Hayward Tyler Maket capitalisation: £36m @79p a share

 Currency concerns and worries about the shut down at three of EDF’s nuclear power stations have hit the share price of specialist pumps manufacturer Hayward Tyler but this represents a buying opportunity.

 Although currency movements will hold back profit growth this is balanced out by the fact that trading has been better than expected as demand for power generation equipment in China increases. House broker finnCap is maintaining its 2014-15 profit forecast at £4.3m for earnings per share of 6.7p but management believes that earnings per share can grow by greater than 10% a year suggesting potential for earnings per share of 7.2p.The faults in the boiler units at the EDF nuclear power stations relate to the boiler spine so it is not anything to do with any products supplied by Hayward Tyler. 

 Hayward Tyler has a strong brand and good relationships with major customers in the power generation and oil and gas sectors. In power generation there are opportunities to grow organically and through investment in new nuclear power stations in the UK, while rising offshore activity in the oil and gas sector provides a positive outlook for that customer base.
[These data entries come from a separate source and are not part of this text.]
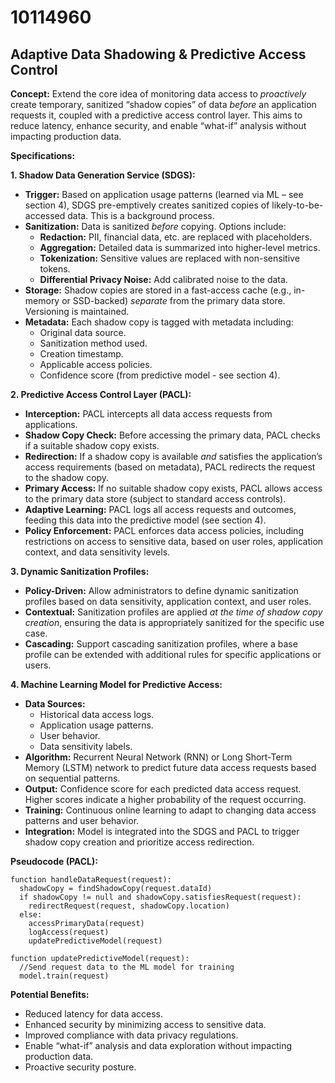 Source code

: # 10114960

## Adaptive Data Shadowing & Predictive Access Control

**Concept:** Extend the core idea of monitoring data access to *proactively* create temporary, sanitized “shadow copies” of data *before* an application requests it, coupled with a predictive access control layer. This aims to reduce latency, enhance security, and enable “what-if” analysis without impacting production data.

**Specifications:**

**1. Shadow Data Generation Service (SDGS):**

*   **Trigger:** Based on application usage patterns (learned via ML – see section 4), SDGS pre-emptively creates sanitized copies of likely-to-be-accessed data.  This is a background process.
*   **Sanitization:**  Data is sanitized *before* copying. Options include:
    *   **Redaction:** PII, financial data, etc. are replaced with placeholders.
    *   **Aggregation:**  Detailed data is summarized into higher-level metrics.
    *   **Tokenization:** Sensitive values are replaced with non-sensitive tokens.
    *   **Differential Privacy Noise:** Add calibrated noise to the data.
*   **Storage:**  Shadow copies are stored in a fast-access cache (e.g., in-memory or SSD-backed) *separate* from the primary data store.  Versioning is maintained.
*   **Metadata:** Each shadow copy is tagged with metadata including:
    *   Original data source.
    *   Sanitization method used.
    *   Creation timestamp.
    *   Applicable access policies.
    *   Confidence score (from predictive model - see section 4).

**2. Predictive Access Control Layer (PACL):**

*   **Interception:** PACL intercepts all data access requests from applications.
*   **Shadow Copy Check:** Before accessing the primary data, PACL checks if a suitable shadow copy exists.
*   **Redirection:** If a shadow copy is available *and* satisfies the application’s access requirements (based on metadata), PACL redirects the request to the shadow copy.
*   **Primary Access:** If no suitable shadow copy exists, PACL allows access to the primary data store (subject to standard access controls).
*   **Adaptive Learning:** PACL logs all access requests and outcomes, feeding this data into the predictive model (see section 4).
*   **Policy Enforcement:** PACL enforces data access policies, including restrictions on access to sensitive data, based on user roles, application context, and data sensitivity levels.

**3.  Dynamic Sanitization Profiles:**

*   **Policy-Driven:** Allow administrators to define dynamic sanitization profiles based on data sensitivity, application context, and user roles.
*   **Contextual:** Sanitization profiles are applied *at the time of shadow copy creation*, ensuring the data is appropriately sanitized for the specific use case.
*   **Cascading:** Support cascading sanitization profiles, where a base profile can be extended with additional rules for specific applications or users.

**4. Machine Learning Model for Predictive Access:**

*   **Data Sources:**
    *   Historical data access logs.
    *   Application usage patterns.
    *   User behavior.
    *   Data sensitivity labels.
*   **Algorithm:** Recurrent Neural Network (RNN) or Long Short-Term Memory (LSTM) network to predict future data access requests based on sequential patterns.
*   **Output:** Confidence score for each predicted data access request.  Higher scores indicate a higher probability of the request occurring.
*   **Training:** Continuous online learning to adapt to changing data access patterns and user behavior.
*   **Integration:**  Model is integrated into the SDGS and PACL to trigger shadow copy creation and prioritize access redirection.

**Pseudocode (PACL):**

```
function handleDataRequest(request):
  shadowCopy = findShadowCopy(request.dataId)
  if shadowCopy != null and shadowCopy.satisfiesRequest(request):
    redirectRequest(request, shadowCopy.location)
  else:
    accessPrimaryData(request)
    logAccess(request)
    updatePredictiveModel(request)

function updatePredictiveModel(request):
  //Send request data to the ML model for training
  model.train(request)
```

**Potential Benefits:**

*   Reduced latency for data access.
*   Enhanced security by minimizing access to sensitive data.
*   Improved compliance with data privacy regulations.
*   Enable “what-if” analysis and data exploration without impacting production data.
*   Proactive security posture. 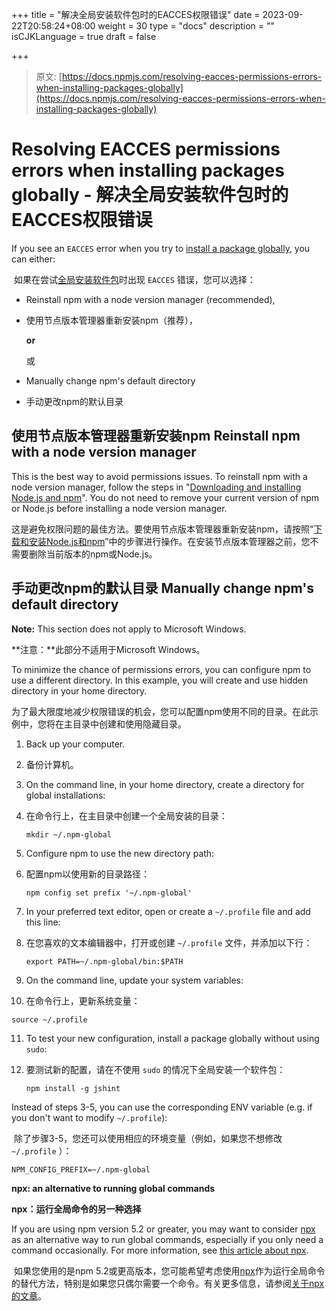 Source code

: +++
title = "解决全局安装软件包时的EACCES权限错误"
date = 2023-09-22T20:58:24+08:00
weight = 30
type = "docs"
description = ""
isCJKLanguage = true
draft = false

+++

> 原文: [https://docs.npmjs.com/resolving-eacces-permissions-errors-when-installing-packages-globally](https://docs.npmjs.com/resolving-eacces-permissions-errors-when-installing-packages-globally)

# Resolving EACCES permissions errors when installing packages globally - 解决全局安装软件包时的EACCES权限错误

If you see an `EACCES` error when you try to [install a package globally](downloading-and-installing-packages-globally), you can either:

​	如果在尝试[全局安装软件包](downloading-and-installing-packages-globally)时出现 `EACCES` 错误，您可以选择：

- Reinstall npm with a node version manager (recommended),

- 使用节点版本管理器重新安装npm（推荐），

  **or**

  或

- Manually change npm's default directory

- 手动更改npm的默认目录

## 使用节点版本管理器重新安装npm Reinstall npm with a node version manager

This is the best way to avoid permissions issues. To reinstall npm with a node version manager, follow the steps in "[Downloading and installing Node.js and npm](downloading-and-installing-node-js-and-npm)". You do not need to remove your current version of npm or Node.js before installing a node version manager.

​	这是避免权限问题的最佳方法。要使用节点版本管理器重新安装npm，请按照“[下载和安装Node.js和npm](downloading-and-installing-node-js-and-npm)”中的步骤进行操作。在安装节点版本管理器之前，您不需要删除当前版本的npm或Node.js。

## 手动更改npm的默认目录 Manually change npm's default directory

**Note:** This section does not apply to Microsoft Windows.

**注意：**此部分不适用于Microsoft Windows。

To minimize the chance of permissions errors, you can configure npm to use a different directory. In this example, you will create and use hidden directory in your home directory.

​	为了最大限度地减少权限错误的机会，您可以配置npm使用不同的目录。在此示例中，您将在主目录中创建和使用隐藏目录。

1. Back up your computer.

2. 备份计算机。

3. On the command line, in your home directory, create a directory for global installations:

4. 在命令行上，在主目录中创建一个全局安装的目录：

   ```
   mkdir ~/.npm-global
   ```

5. Configure npm to use the new directory path:

6. 配置npm以使用新的目录路径：

   ```
   npm config set prefix '~/.npm-global'
   ```

7. In your preferred text editor, open or create a `~/.profile` file and add this line:

8. 在您喜欢的文本编辑器中，打开或创建 `~/.profile` 文件，并添加以下行：

   ```
   export PATH=~/.npm-global/bin:$PATH
   ```

9. On the command line, update your system variables:

10. 在命令行上，更新系统变量：

   ```
   source ~/.profile
   ```

11. To test your new configuration, install a package globally without using `sudo`:

12. 要测试新的配置，请在不使用 `sudo` 的情况下全局安装一个软件包：

    ```
    npm install -g jshint
    ```

Instead of steps 3-5, you can use the corresponding ENV variable (e.g. if you don't want to modify `~/.profile`):

​	除了步骤3-5，您还可以使用相应的环境变量（例如，如果您不想修改 `~/.profile` ）：

```
NPM_CONFIG_PREFIX=~/.npm-global
```

**npx: an alternative to running global commands**

**npx：运行全局命令的另一种选择**

If you are using npm version 5.2 or greater, you may want to consider [npx](https://docs.npmjs.com/cli/commands/npx) as an alternative way to run global commands, especially if you only need a command occasionally. For more information, see [this article about npx](https://medium.com/@maybekatz/introducing-npx-an-npm-package-runner-55f7d4bd282b).

​	如果您使用的是npm 5.2或更高版本，您可能希望考虑使用[npx](https://docs.npmjs.com/cli/commands/npx)作为运行全局命令的替代方法，特别是如果您只偶尔需要一个命令。有关更多信息，请参阅[关于npx的文章](https://medium.com/@maybekatz/introducing-npx-an-npm-package-runner-55f7d4bd282b)。
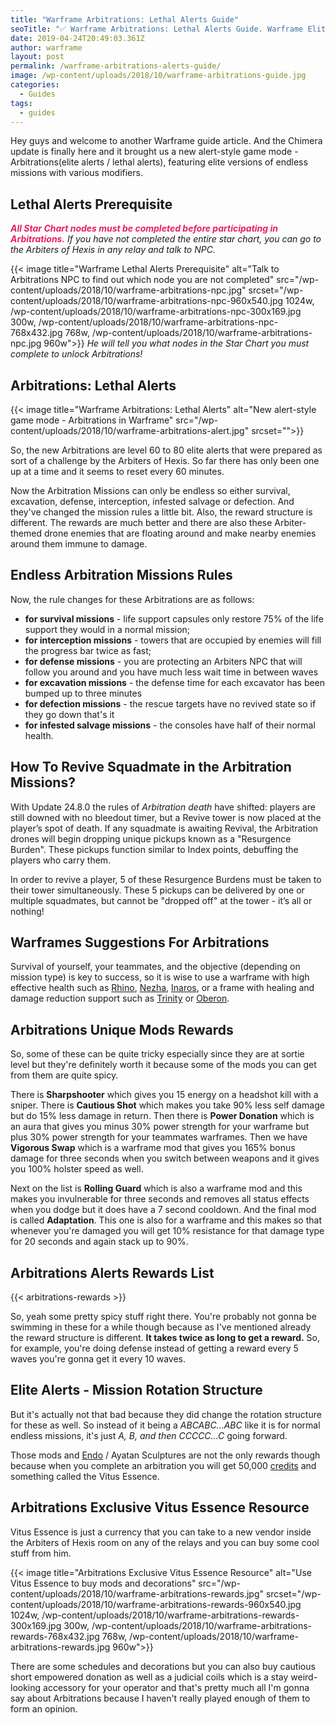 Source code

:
 ```yaml
---
title: "Warframe Arbitrations: Lethal Alerts Guide"
seoTitle: "✅ Warframe Arbitrations: Lethal Alerts Guide. Warframe Elite Alerts"
date: 2019-04-24T20:49:03.361Z
author: warframe
layout: post
permalink: /warframe-arbitrations-alerts-guide/
image: /wp-content/uploads/2018/10/warframe-arbitrations-guide.jpg
categories:
  - Guides
tags:
  - guides
---
```

Hey guys and welcome to another Warframe guide article. And the Chimera update is finally here and it brought us a new alert-style game mode - Arbitrations(elite alerts / lethal alerts), featuring elite versions of endless missions with various modifiers. <!--more-->

## Lethal Alerts Prerequisite
*<strong style="color: #e91e63">All Star Chart nodes must be completed before participating in Arbitrations.</strong> If you have not completed the entire star chart, you can go to the Arbiters of Hexis in any relay and talk to NPC.* 

{{< image title="Warframe Lethal Alerts Prerequisite" alt="Talk to Arbitrations NPC to find out which node you are not completed" src="/wp-content/uploads/2018/10/warframe-arbitrations-npc.jpg" srcset="/wp-content/uploads/2018/10/warframe-arbitrations-npc-960x540.jpg 1024w, /wp-content/uploads/2018/10/warframe-arbitrations-npc-300x169.jpg 300w, /wp-content/uploads/2018/10/warframe-arbitrations-npc-768x432.jpg 768w, /wp-content/uploads/2018/10/warframe-arbitrations-npc.jpg 960w">}} *He will tell you what nodes in the Star Chart you must complete to unlock Arbitrations!*

## Arbitrations: Lethal Alerts﻿
{{< image title="Warframe Arbitrations: Lethal Alerts﻿" alt="New alert-style game mode - Arbitrations in Warframe" src="/wp-content/uploads/2018/10/warframe-arbitrations-alert.jpg" srcset="">}}

So, the new Arbitrations are level 60 to 80 elite alerts that were prepared as sort of a challenge by the Arbiters of Hexis. So far there has only been one up at a time and it seems to reset every 60 minutes. 

Now the Arbitration Missions can only be endless so either survival, excavation, defense, interception, infested salvage or defection. And they've changed the mission rules a little bit. Also, the reward structure is different. The rewards are much better and there are also these Arbiter-themed drone﻿ enemies that are floating around and make nearby enemies around them immune to damage. 

## Endless Arbitration Missions Rules
Now, the rule changes for these Arbitrations are as follows: 

* <b>for survival missions</b> - life support capsules only restore 75% of the life support they would in a normal mission; 
* <b>for interception missions</b> - towers that are occupied by enemies will fill the progress bar twice as fast;
* <b>for defense missions</b> - you are protecting an Arbiters NPC that will follow you around and you have much less wait time in between waves 
* <b>for excavation missions</b> - the defense time for each excavator has been bumped up to three minutes
* <b>for defection missions</b> - the rescue targets have no revived state so if they go down that's it
* <b>for infested salvage missions</b> - the consoles have half of their normal health. 

## How To Revive Squadmate in the Arbitration Missions?
With Update 24.8.0 the rules of *Arbitration death* have shifted: players are still downed with no bleedout timer, but a Revive tower is now placed at the player’s spot of death. If any squadmate is awaiting Revival, the Arbitration drones will begin dropping unique pickups known as a "Resurgence Burden". These pickups function similar to Index points, debuffing the players who carry them. 

In order to revive a player, 5 of these Resurgence Burdens must be taken to their tower simultaneously. These 5 pickups can be delivered by one or multiple squadmates, but cannot be "dropped off" at the tower - it’s all or nothing!

## Warframes Suggestions For Arbitrations
Survival of yourself, your teammates, and the objective (depending on mission type) is key to success, so it is wise to use a warframe with high effective health such as [Rhino](/warframes/rhino/ "Warframe Rhino"), [Nezha](/warframes/nezha/ "Warframe Nezha"), [Inaros](/warframes/inaros/ "Warframe Inaros"), or a frame with healing and damage reduction support such as [Trinity](/warframes/trinity/ "Warframe Trinity") or [Oberon](/warframes/oberon/ "Warframe Oberon"). 

## Arbitrations Unique Mods Rewards
So, some of these can be quite tricky especially since they are at sortie level but they're definitely worth it because some of the mods you can get from them are quite spicy. 

There is <b>Sharpshooter</b> which gives you 15 energy on a headshot kill with a sniper. There is <b>Cautious Shot</b> which makes you take 90% less self damage but do 15% less damage in return. Then there is <b>Power Donation</b> which is an aura that gives you minus 30% power strength for your warframe but plus 30% power strength for your teammates warframes. Then we have <b>Vigorous Swap</b> which is a warframe mod that gives you 165% bonus damage for three seconds when you switch between weapons and it gives you 100% holster speed as well. 

Next on the list is <b>Rolling Guard</b> which is also a warframe mod and this makes you invulnerable for three seconds and removes all status effects when you dodge but it does have a 7 second cooldown. And the final mod is called <b>Adaptation</b>. This one is also for a warframe and this makes so that whenever you're damaged you will get 10% resistance for that damage type for 20 seconds and again stack up to 90%. 

## Arbitrations Alerts Rewards List

{{< arbitrations-rewards >}}

So, yeah some pretty spicy stuff right there. You're probably not gonna be swimming in these for a while though because as I've mentioned already the reward structure is different. **It takes twice as long to get a reward.** So, for example, you're doing defense instead of getting a reward every 5 waves you're gonna get it every 10 waves. 

## Elite Alerts - Mission Rotation Structure
But it's actually not that bad because they did change the rotation structure for these as well. So instead of it being a *ABCABC...ABC* like it is for normal endless missions, it's just *A, B, and then CCCCC...C* going forward. 

Those mods and [Endo](/how-farm-endo/ "How to farm Endo") / Ayatan Sculptures are not the only rewards though because when you complete an arbitration you will get 50,000 [credits](/farm-credits-750k-credits-per-hour/ "How to Farm Credits") and something called the Vitus Essence. 

## Arbitrations Exclusive Vitus Essence Resource
Vitus Essence is just a currency that you can take to a new vendor inside the Arbiters of Hexis room on any of the relays and you can buy some cool stuff from him. 

{{< image title="Arbitrations Exclusive Vitus Essence Resource" alt="Use Vitus Essence to buy mods and decorations" src="/wp-content/uploads/2018/10/warframe-arbitrations-rewards.jpg" srcset="/wp-content/uploads/2018/10/warframe-arbitrations-rewards-960x540.jpg 1024w, /wp-content/uploads/2018/10/warframe-arbitrations-rewards-300x169.jpg 300w, /wp-content/uploads/2018/10/warframe-arbitrations-rewards-768x432.jpg 768w, /wp-content/uploads/2018/10/warframe-arbitrations-rewards.jpg 960w">}}

There are some schedules and decorations but you can also buy cautious short empowered donation as well as a judicial coils which is a stay weird-looking accessory for your operator and that's pretty much all I'm gonna say about Arbitrations because I haven't really played enough of them to form an opinion.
The large installed based means that aftermarket revenues make up the majority of group revenues.

Th shares are trading at less than 12 times prospective 2014-15 earnings, which does not reflect the strong market position or growth prospects.

 Business Hayward Tyler supplies boiler circulating pumps (BCPs) for power stations and subsea motors for the offshore oil and gas sector. Although the company is small relative to larger rivals, such as KSB, because it has been trading for two centuries it has the largest installed base of boiler circulating pumps in the world. That provides the strong aftermarket income. Hayward Tyler also supplies subsea motors that enable more oil to be extracted from offshore fields. These can sell for up to £1m, which is more than treble the BCP price. The shareholder base has been widened through the sale of the majority stake of Indian engineer MBE. Hayward Tyler is keen to make acquisitions to widen the product offering. The longer-term strategy is to make revenues from the sale of new equipment  similar in size to aftermarket revenues.

 Finance

 In the year to March 2014, profit improved from £2.4m to £4m. Net debt was £8.3m at the end of March 2014. Hayward Tyler has started paying dividends, totaling 1.3p a share last year, and they were five times covered by 2013-14 earnings. A reduction in the tax rate will help earnings to grow even though the current forecast for 2014-15 of £4.3m represents modest growth.